Tiny data loggers tucked inside the shells can track the temperature and movement of the eggs. A voice recorder captures sounds in the nest, which the zoo will play back to the eggs in the incubator. “Developing embryos can hear things through their shells,” Ms Walker said. She used electrical tape to cover the lights on the electronics, “otherwise it would look like a blinking Christmas egg”.

Some birds reject abnormally light eggs. So Mrs. Walker used a hot glue gun to stick rocks to the inside of the egg, bringing its weight to over half a pound.

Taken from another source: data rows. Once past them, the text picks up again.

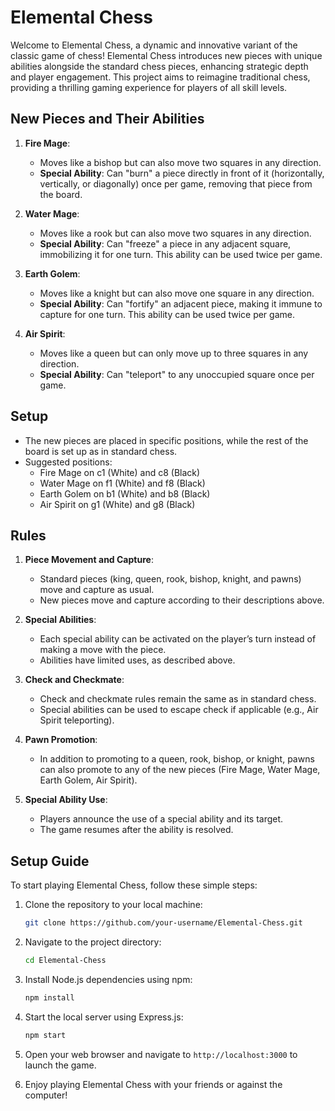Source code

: # Elemental Chess

Welcome to Elemental Chess, a dynamic and innovative variant of the classic game of chess! Elemental Chess introduces new pieces with unique abilities alongside the standard chess pieces, enhancing strategic depth and player engagement. This project aims to reimagine traditional chess, providing a thrilling gaming experience for players of all skill levels.

## New Pieces and Their Abilities

1. **Fire Mage**:

    - Moves like a bishop but can also move two squares in any direction.
    - **Special Ability**: Can "burn" a piece directly in front of it (horizontally, vertically, or diagonally) once per game, removing that piece from the board.

2. **Water Mage**:

    - Moves like a rook but can also move two squares in any direction.
    - **Special Ability**: Can "freeze" a piece in any adjacent square, immobilizing it for one turn. This ability can be used twice per game.

3. **Earth Golem**:

    - Moves like a knight but can also move one square in any direction.
    - **Special Ability**: Can "fortify" an adjacent piece, making it immune to capture for one turn. This ability can be used twice per game.

4. **Air Spirit**:
    - Moves like a queen but can only move up to three squares in any direction.
    - **Special Ability**: Can "teleport" to any unoccupied square once per game.

## Setup

-   The new pieces are placed in specific positions, while the rest of the board is set up as in standard chess.
-   Suggested positions:
    -   Fire Mage on c1 (White) and c8 (Black)
    -   Water Mage on f1 (White) and f8 (Black)
    -   Earth Golem on b1 (White) and b8 (Black)
    -   Air Spirit on g1 (White) and g8 (Black)

## Rules

1. **Piece Movement and Capture**:

    - Standard pieces (king, queen, rook, bishop, knight, and pawns) move and capture as usual.
    - New pieces move and capture according to their descriptions above.

2. **Special Abilities**:

    - Each special ability can be activated on the player’s turn instead of making a move with the piece.
    - Abilities have limited uses, as described above.

3. **Check and Checkmate**:

    - Check and checkmate rules remain the same as in standard chess.
    - Special abilities can be used to escape check if applicable (e.g., Air Spirit teleporting).

4. **Pawn Promotion**:

    - In addition to promoting to a queen, rook, bishop, or knight, pawns can also promote to any of the new pieces (Fire Mage, Water Mage, Earth Golem, Air Spirit).

5. **Special Ability Use**:
    - Players announce the use of a special ability and its target.
    - The game resumes after the ability is resolved.

## Setup Guide

To start playing Elemental Chess, follow these simple steps:

1. Clone the repository to your local machine:

    ```bash
    git clone https://github.com/your-username/Elemental-Chess.git
    ```

2. Navigate to the project directory:

    ```bash
    cd Elemental-Chess
    ```

3. Install Node.js dependencies using npm:

    ```bash
    npm install
    ```

4. Start the local server using Express.js:

    ```bash
    npm start
    ```

5. Open your web browser and navigate to `http://localhost:3000` to launch the game.

6. Enjoy playing Elemental Chess with your friends or against the computer!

The first condor parents to receive a smart egg this year were a female known only as 762 and her mate Alishaw. “He’s not what you would call a traditional great dad,” said Mrs. Walker. “He’ll cuddle as long as he has to, but he’s not happy about it.” (762’s devotion to him, however, remains unmoved. “It’s a ride-or-die kind of thing with Alishaw,” Mrs. Walker said.)

When both birds left the nest, zoo staff transferred their real egg to an incubator and replaced it with the fake one. The condors didn’t seem to notice. (Their chick, who has since hatched, is back with her parents and doing well, Mrs. Walker said.)

When the breeding season ends, Dr. Shaffer and Ms. Walker will analyze the data. The findings will benefit future incubator settings, and the team hopes to help bring more California condor chicks safely into the world. “It’s a really cool use of technology that’s only going to get better,” said Dr. Schafer.